═════ INFORMATION SHOWN

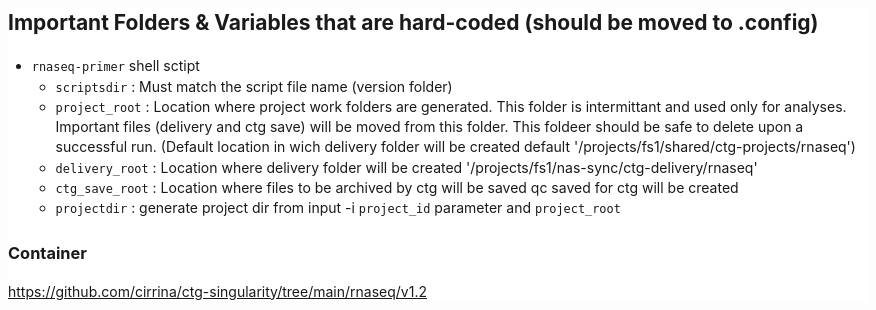 
## Important Folders & Variables that are hard-coded (should be moved to .config)
+ `rnaseq-primer` shell sctipt
  + `scriptsdir` : Must match the script file name (version folder)
  + `project_root` : Location where project work folders are generated. This folder is intermittant and used only for analyses. Important files (delivery and ctg save) will be moved from this folder. This foldeer should be safe to delete upon a successful run. (Default location in wich delivery folder will be created default '/projects/fs1/shared/ctg-projects/rnaseq')
  + `delivery_root` : Location where delivery folder will be created '/projects/fs1/nas-sync/ctg-delivery/rnaseq'
  + `ctg_save_root` : Location where files to be archived by ctg will be saved  qc saved for ctg will be created
  + `projectdir` : generate project dir from input -i `project_id` parameter and `project_root`



### Container  
https://github.com/cirrina/ctg-singularity/tree/main/rnaseq/v1.2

══════════

• TASK REQUIREMENTS
Please transcribe the lines from the one containing "ctg will be created" through the last line of the records. Include both ends and nothing else.

• SOLUTION TO THE EXERCISE
  + `ctg_save_root` : Location where files to be archived by ctg will be saved  qc saved for ctg will be created
  + `projectdir` : generate project dir from input -i `project_id` parameter and `project_root`



### Container  
https://github.com/cirrina/ctg-singularity/tree/main/rnaseq/v1.2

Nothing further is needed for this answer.